Write Pipelining. Each operation includes the key that must be read or updated, as well as metadata indicating if the transaction should commit with the current operation. In case an operation does not attempt to commit (Line 6), it’s possible to execute it immediately if it does not overlap any earlier operation (Line 7). In this way, multiple operations on different keys can be "pipelined". If an operation depends on an earlier in-flight operation, execution must wait for the earlier operation to be replicated; such dependencies introduce a "pipeline stall". The pipelining logic is outlined in Algorithm 2 (discussed below), but relies on the dependencies calculated here. Additionally, the coordinator tracks the current operation as in-flight (Line 8).

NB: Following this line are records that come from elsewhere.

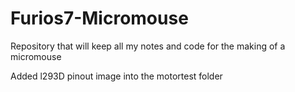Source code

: # Furios7-Micromouse
Repository that will keep all my notes and code for the making of a micromouse


Added l293D pinout image into the motortest folder



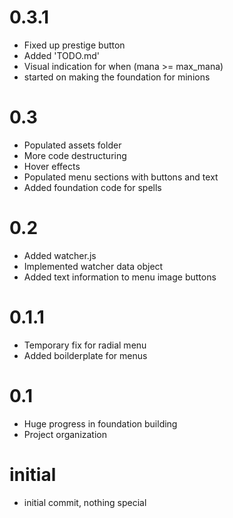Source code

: # 0.3.1
- Fixed up prestige button
- Added 'TODO.md'
- Visual indication for when (mana >= max_mana)
- started on making the foundation for minions

# 0.3
- Populated assets folder
- More code destructuring 
- Hover effects
- Populated menu sections with buttons and text
- Added foundation code for spells 

# 0.2
- Added watcher.js
- Implemented watcher data object
- Added text information to menu image buttons

# 0.1.1
- Temporary fix for radial menu
- Added boilderplate for menus

# 0.1
- Huge progress in foundation building
- Project organization

# initial
- initial commit, nothing special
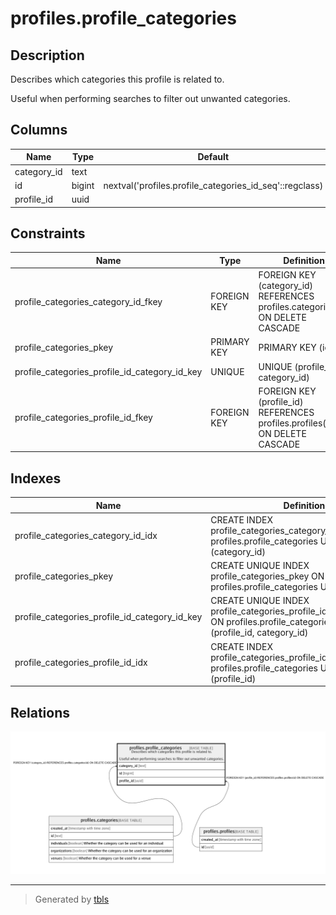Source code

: # profiles.profile_categories

## Description

Describes which categories this profile is related to.  
  
Useful when performing searches to filter out unwanted categories.

## Columns

| Name | Type | Default | Nullable | Children | Parents | Comment |
| ---- | ---- | ------- | -------- | -------- | ------- | ------- |
| category_id | text |  | false |  | [profiles.categories](profiles.categories.md) |  |
| id | bigint | nextval('profiles.profile_categories_id_seq'::regclass) | false |  |  |  |
| profile_id | uuid |  | false |  | [profiles.profiles](profiles.profiles.md) |  |

## Constraints

| Name | Type | Definition |
| ---- | ---- | ---------- |
| profile_categories_category_id_fkey | FOREIGN KEY | FOREIGN KEY (category_id) REFERENCES profiles.categories(id) ON DELETE CASCADE |
| profile_categories_pkey | PRIMARY KEY | PRIMARY KEY (id) |
| profile_categories_profile_id_category_id_key | UNIQUE | UNIQUE (profile_id, category_id) |
| profile_categories_profile_id_fkey | FOREIGN KEY | FOREIGN KEY (profile_id) REFERENCES profiles.profiles(id) ON DELETE CASCADE |

## Indexes

| Name | Definition |
| ---- | ---------- |
| profile_categories_category_id_idx | CREATE INDEX profile_categories_category_id_idx ON profiles.profile_categories USING btree (category_id) |
| profile_categories_pkey | CREATE UNIQUE INDEX profile_categories_pkey ON profiles.profile_categories USING btree (id) |
| profile_categories_profile_id_category_id_key | CREATE UNIQUE INDEX profile_categories_profile_id_category_id_key ON profiles.profile_categories USING btree (profile_id, category_id) |
| profile_categories_profile_id_idx | CREATE INDEX profile_categories_profile_id_idx ON profiles.profile_categories USING btree (profile_id) |

## Relations

![er](profiles.profile_categories.png)

---

> Generated by [tbls](https://github.com/k1LoW/tbls)
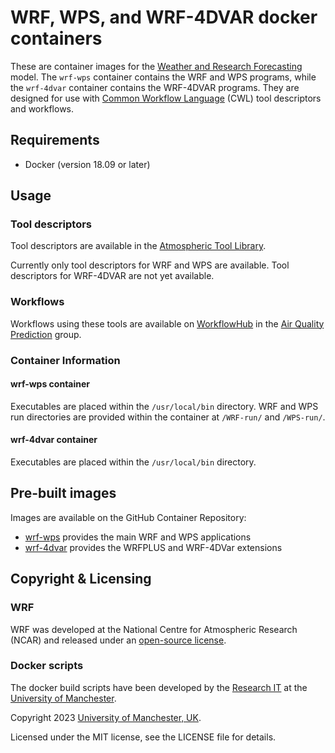# WRF, WPS, and WRF-4DVAR docker containers

These are container images for the [Weather and Research Forecasting](https://github.com/wrf-model/WRF)
model. The `wrf-wps` container contains the WRF and WPS programs, while the
`wrf-4dvar` container contains the WRF-4DVAR programs. They are
designed for use with [Common Workflow Language](https://www.commonwl.org/) (CWL) tool
descriptors and workflows.

## Requirements

* Docker (version 18.09 or later)

## Usage

### Tool descriptors

Tool descriptors are available in the [Atmospheric Tool Library](https://github.com/UoMResearchIT/atmos-tools-library).

Currently only tool descriptors for WRF and WPS are available. Tool descriptors
for WRF-4DVAR are not yet available.

### Workflows

Workflows using these tools are available on [WorkflowHub](https://workflowhub.eu/) in
the [Air Quality Prediction](https://workflowhub.eu/projects/103) group.

### Container Information

#### wrf-wps container

Executables are placed within the `/usr/local/bin` directory. WRF and WPS run directories
are provided within the container at `/WRF-run/` and `/WPS-run/`.

#### wrf-4dvar container

Executables are placed within the `/usr/local/bin` directory.

## Pre-built images

Images are available on the GitHub Container Repository:

* [wrf-wps](https://github.com/UoMResearchIT/wrf-docker/pkgs/container/wrf-wps) provides the main WRF and WPS applications
* [wrf-4dvar](https://github.com/UoMResearchIT/wrf-docker/pkgs/container/wrf-4dvar) provides the WRFPLUS and WRF-4DVar extensions

## Copyright & Licensing

### WRF

WRF was developed at the National Centre for Atmospheric Research (NCAR) and
released under an [open-source license](https://github.com/wrf-model/WRF/blob/master/LICENSE.txt).

### Docker scripts

The docker build scripts have been developed by the [Research IT](https://research-it.manchester.ac.uk/) 
at the [University of Manchester](https://www.manchester.ac.uk/).

Copyright 2023 [University of Manchester, UK](https://www.manchester.ac.uk/).

Licensed under the MIT license, see the LICENSE file for details.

Next the coordinator sends the operation to the leaseholder for execution and waits for a response (Line 9). The response may contain an incremented timestamp (Line 10), which indicates that another transaction’s read forced the leaseholder to adjust the operation timestamp. The coordinator then tries to adjust the transaction timestamp to match. This is achieved by verifying (via a round of RPCs) that repeating the previous reads in the transaction at the new timestamp will return the same value (Lines 11 and 12). If not, the transaction fails (Lines 13 and 14) and may have to be retried. This mechanism is described in detail in Section 3.4.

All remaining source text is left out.